▶ Exercise aim
Print every entry exactly as written and exclude all images.

▶ Supplied records
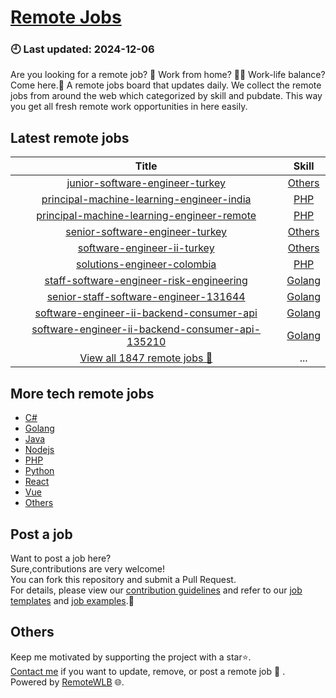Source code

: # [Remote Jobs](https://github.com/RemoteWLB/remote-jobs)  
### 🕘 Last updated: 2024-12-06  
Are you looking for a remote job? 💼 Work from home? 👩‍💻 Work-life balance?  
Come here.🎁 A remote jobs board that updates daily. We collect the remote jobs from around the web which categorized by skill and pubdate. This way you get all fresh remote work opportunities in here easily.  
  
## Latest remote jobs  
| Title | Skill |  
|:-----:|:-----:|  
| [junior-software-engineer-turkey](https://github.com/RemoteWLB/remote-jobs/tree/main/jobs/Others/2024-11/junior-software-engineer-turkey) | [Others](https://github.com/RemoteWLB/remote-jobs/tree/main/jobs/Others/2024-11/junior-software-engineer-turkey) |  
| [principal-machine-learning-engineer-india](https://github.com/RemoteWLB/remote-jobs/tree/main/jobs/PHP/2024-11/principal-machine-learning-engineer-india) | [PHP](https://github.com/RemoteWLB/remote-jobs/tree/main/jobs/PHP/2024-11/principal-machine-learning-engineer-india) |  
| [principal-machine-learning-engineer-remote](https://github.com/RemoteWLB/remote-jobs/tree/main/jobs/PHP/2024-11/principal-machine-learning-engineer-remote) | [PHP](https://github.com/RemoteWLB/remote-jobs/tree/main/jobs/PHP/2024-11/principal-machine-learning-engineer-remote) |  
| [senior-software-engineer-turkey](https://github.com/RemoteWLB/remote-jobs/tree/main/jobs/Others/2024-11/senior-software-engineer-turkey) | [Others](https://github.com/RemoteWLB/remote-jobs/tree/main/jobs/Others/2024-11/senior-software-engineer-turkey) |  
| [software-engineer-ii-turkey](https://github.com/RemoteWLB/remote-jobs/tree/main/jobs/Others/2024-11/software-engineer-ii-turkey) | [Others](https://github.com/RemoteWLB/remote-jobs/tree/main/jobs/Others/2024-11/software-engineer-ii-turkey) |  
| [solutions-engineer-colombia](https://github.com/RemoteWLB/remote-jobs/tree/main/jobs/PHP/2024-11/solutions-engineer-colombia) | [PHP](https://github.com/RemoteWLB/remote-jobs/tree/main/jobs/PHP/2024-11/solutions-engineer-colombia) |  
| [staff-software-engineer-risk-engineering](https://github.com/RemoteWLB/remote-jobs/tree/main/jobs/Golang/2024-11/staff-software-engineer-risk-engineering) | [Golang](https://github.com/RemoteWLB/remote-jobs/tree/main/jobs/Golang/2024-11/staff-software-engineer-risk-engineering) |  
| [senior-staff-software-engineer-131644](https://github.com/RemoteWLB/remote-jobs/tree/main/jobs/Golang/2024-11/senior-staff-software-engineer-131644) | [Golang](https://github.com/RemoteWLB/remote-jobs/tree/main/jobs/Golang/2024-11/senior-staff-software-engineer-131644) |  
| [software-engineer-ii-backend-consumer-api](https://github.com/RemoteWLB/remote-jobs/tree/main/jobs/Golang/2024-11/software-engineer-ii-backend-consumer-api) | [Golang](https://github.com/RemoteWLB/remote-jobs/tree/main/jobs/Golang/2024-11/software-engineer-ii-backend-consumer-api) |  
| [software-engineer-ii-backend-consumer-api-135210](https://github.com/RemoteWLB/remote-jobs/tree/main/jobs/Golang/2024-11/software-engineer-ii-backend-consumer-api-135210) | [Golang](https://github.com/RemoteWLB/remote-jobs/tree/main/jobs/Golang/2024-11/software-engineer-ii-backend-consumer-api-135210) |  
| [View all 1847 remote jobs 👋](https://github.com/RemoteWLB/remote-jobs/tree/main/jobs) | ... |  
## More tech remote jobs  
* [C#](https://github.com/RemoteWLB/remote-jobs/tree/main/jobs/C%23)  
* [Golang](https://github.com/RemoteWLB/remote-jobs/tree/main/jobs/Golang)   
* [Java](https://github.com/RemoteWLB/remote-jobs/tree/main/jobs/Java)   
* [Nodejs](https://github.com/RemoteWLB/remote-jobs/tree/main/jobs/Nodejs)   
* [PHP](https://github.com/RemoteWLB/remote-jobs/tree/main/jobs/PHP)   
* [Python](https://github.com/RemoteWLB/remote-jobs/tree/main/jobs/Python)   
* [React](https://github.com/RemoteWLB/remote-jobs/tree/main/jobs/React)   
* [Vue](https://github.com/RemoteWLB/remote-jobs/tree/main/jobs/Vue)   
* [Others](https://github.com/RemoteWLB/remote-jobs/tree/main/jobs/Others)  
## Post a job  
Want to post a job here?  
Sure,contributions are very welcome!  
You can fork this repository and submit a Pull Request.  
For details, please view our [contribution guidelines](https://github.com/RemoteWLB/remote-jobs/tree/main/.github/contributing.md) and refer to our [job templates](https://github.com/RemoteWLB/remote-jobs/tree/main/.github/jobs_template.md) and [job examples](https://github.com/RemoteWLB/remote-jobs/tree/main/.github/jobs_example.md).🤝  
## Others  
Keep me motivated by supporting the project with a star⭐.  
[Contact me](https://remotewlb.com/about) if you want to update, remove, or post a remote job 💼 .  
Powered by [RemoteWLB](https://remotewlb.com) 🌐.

▶ Response to the task
Source code

: # [Remote Jobs](https://github.com/RemoteWLB/remote-jobs)  
### 🕘 Last updated: 2024-12-06  
Are you looking for a remote job? 💼 Work from home? 👩‍💻 Work-life balance?  
Come here.🎁 A remote jobs board that updates daily. We collect the remote jobs from around the web which categorized by skill and pubdate. This way you get all fresh remote work opportunities in here easily.  
  
## Latest remote jobs  
| Title | Skill |  
|:-----:|:-----:|  
| [junior-software-engineer-turkey](https://github.com/RemoteWLB/remote-jobs/tree/main/jobs/Others/2024-11/junior-software-engineer-turkey) | [Others](https://github.com/RemoteWLB/remote-jobs/tree/main/jobs/Others/2024-11/junior-software-engineer-turkey) |  
| [principal-machine-learning-engineer-india](https://github.com/RemoteWLB/remote-jobs/tree/main/jobs/PHP/2024-11/principal-machine-learning-engineer-india) | [PHP](https://github.com/RemoteWLB/remote-jobs/tree/main/jobs/PHP/2024-11/principal-machine-learning-engineer-india) |  
| [principal-machine-learning-engineer-remote](https://github.com/RemoteWLB/remote-jobs/tree/main/jobs/PHP/2024-11/principal-machine-learning-engineer-remote) | [PHP](https://github.com/RemoteWLB/remote-jobs/tree/main/jobs/PHP/2024-11/principal-machine-learning-engineer-remote) |  
| [senior-software-engineer-turkey](https://github.com/RemoteWLB/remote-jobs/tree/main/jobs/Others/2024-11/senior-software-engineer-turkey) | [Others](https://github.com/RemoteWLB/remote-jobs/tree/main/jobs/Others/2024-11/senior-software-engineer-turkey) |  
| [software-engineer-ii-turkey](https://github.com/RemoteWLB/remote-jobs/tree/main/jobs/Others/2024-11/software-engineer-ii-turkey) | [Others](https://github.com/RemoteWLB/remote-jobs/tree/main/jobs/Others/2024-11/software-engineer-ii-turkey) |  
| [solutions-engineer-colombia](https://github.com/RemoteWLB/remote-jobs/tree/main/jobs/PHP/2024-11/solutions-engineer-colombia) | [PHP](https://github.com/RemoteWLB/remote-jobs/tree/main/jobs/PHP/2024-11/solutions-engineer-colombia) |  
| [staff-software-engineer-risk-engineering](https://github.com/RemoteWLB/remote-jobs/tree/main/jobs/Golang/2024-11/staff-software-engineer-risk-engineering) | [Golang](https://github.com/RemoteWLB/remote-jobs/tree/main/jobs/Golang/2024-11/staff-software-engineer-risk-engineering) |  
| [senior-staff-software-engineer-131644](https://github.com/RemoteWLB/remote-jobs/tree/main/jobs/Golang/2024-11/senior-staff-software-engineer-131644) | [Golang](https://github.com/RemoteWLB/remote-jobs/tree/main/jobs/Golang/2024-11/senior-staff-software-engineer-131644) |  
| [software-engineer-ii-backend-consumer-api](https://github.com/RemoteWLB/remote-jobs/tree/main/jobs/Golang/2024-11/software-engineer-ii-backend-consumer-api) | [Golang](https://github.com/RemoteWLB/remote-jobs/tree/main/jobs/Golang/2024-11/software-engineer-ii-backend-consumer-api) |  
| [software-engineer-ii-backend-consumer-api-135210](https://github.com/RemoteWLB/remote-jobs/tree/main/jobs/Golang/2024-11/software-engineer-ii-backend-consumer-api-135210) | [Golang](https://github.com/RemoteWLB/remote-jobs/tree/main/jobs/Golang/2024-11/software-engineer-ii-backend-consumer-api-135210) |  
| [View all 1847 remote jobs 👋](https://github.com/RemoteWLB/remote-jobs/tree/main/jobs) | ... |  
## More tech remote jobs  
* [C#](https://github.com/RemoteWLB/remote-jobs/tree/main/jobs/C%23)  
* [Golang](https://github.com/RemoteWLB/remote-jobs/tree/main/jobs/Golang)   
* [Java](https://github.com/RemoteWLB/remote-jobs/tree/main/jobs/Java)   
* [Nodejs](https://github.com/RemoteWLB/remote-jobs/tree/main/jobs/Nodejs)   
* [PHP](https://github.com/RemoteWLB/remote-jobs/tree/main/jobs/PHP)   
* [Python](https://github.com/RemoteWLB/remote-jobs/tree/main/jobs/Python)   
* [React](https://github.com/RemoteWLB/remote-jobs/tree/main/jobs/React)   
* [Vue](https://github.com/RemoteWLB/remote-jobs/tree/main/jobs/Vue)   
* [Others](https://github.com/RemoteWLB/remote-jobs/tree/main/jobs/Others)  
## Post a job  
Want to post a job here?  
Sure,contributions are very welcome!  
You can fork this repository and submit a Pull Request.  
For details, please view our [contribution guidelines](https://github.com/RemoteWLB/remote-jobs/tree/main/.github/contributing.md) and refer to our [job templates](https://github.com/RemoteWLB/remote-jobs/tree/main/.github/jobs_template.md) and [job examples](https://github.com/RemoteWLB/remote-jobs/tree/main/.github/jobs_example.md).🤝  
## Others  
Keep me motivated by supporting the project with a star⭐.  
[Contact me](https://remotewlb.com/about) if you want to update, remove, or post a remote job 💼 .  
Powered by [RemoteWLB](https://remotewlb.com) 🌐.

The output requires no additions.